Stuart Corner
Tuesday, 01 April 2008 05:13
IT Industry -
Strategy
Page 2 of 2
Revenues in mobile wireless services which use other carrier’s networks (off-net) declined 28 percent during the period. BigAir said that this shift in focus had helped deliver an 18 percent reduction in cost of sales and a 20 percent reduction in operating expenses compared to the previous corresponding period. However, those half year results showed mobile services still accounting for the bulk of the company’s revenues, and as a result of the 28 percent decline in this business, total revenue fell seven percent.
For the half year to 31 December 2006 the breakdown was $3.67m mobile, $0.99m fixed and $4.66m total. For the half year to 31 December 2007 it was $2.66m mobile, $1.67m fixed and $4.33m total. The company said it had reduced the carrying value of the goodwill in relation to its Veritel subsidiary which contains the mobile businesses by $970,000 to $1,286,645.
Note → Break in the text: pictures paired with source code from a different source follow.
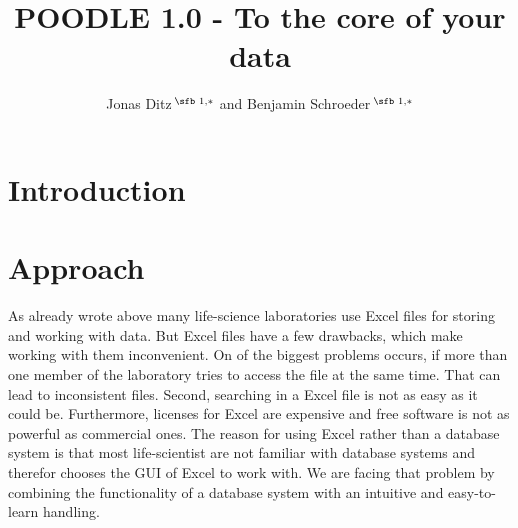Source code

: \documentclass{bioinfo}
\begin{document}

\subtitle{}%

\title[POODLE]{POODLE 1.0 - To the core of your data}
\author[Ditz, Schroeder]{Jonas Ditz\,$^{\text{\sfb 1,}*}$ and Benjamin Schroeder\,$^{\text{\sfb 1,}*}$} 
\address{$^{\text{\sf 1}}$Department of Informatics, Eberhard Karls University, T\"ubingen, 72076, Germany.}


\history{}%

\editor{}%


\maketitle

\section{Introduction}


\enlargethispage{12pt}

\section{Approach}

As already wrote above many life-science laboratories use Excel files for storing and working with 
data. But Excel files have a few drawbacks, which make working with them inconvenient. On of the 
biggest problems occurs, if more than one member of the laboratory tries to access the file at the 
same time. That can lead to inconsistent files. Second, searching in a Excel file is not as easy as 
it could be. Furthermore, licenses for Excel are expensive and free software is not as powerful as 
commercial ones. The reason for using Excel rather than a database system is that most life-scientist 
are not familiar with database systems and therefor chooses the GUI of Excel to work with. We are 
facing that problem by combining the functionality of a database system with an intuitive and 
easy-to-learn handling.
\end{document}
The fixed wireless division revenues increased by 70 percent to approx $1.7 million in the six months and its gross profit contribution increased by 143 percent. The company said that, “due to strong customer growth and its network ownership which provides a fixed cost structure the margins generated in this division have increased further. Most of the network costs of service for fixed wireless broadband services are fixed and as this product line continues to expand we expect the cost of sales to grow at lower levels, thus continuing to drive margin growth.”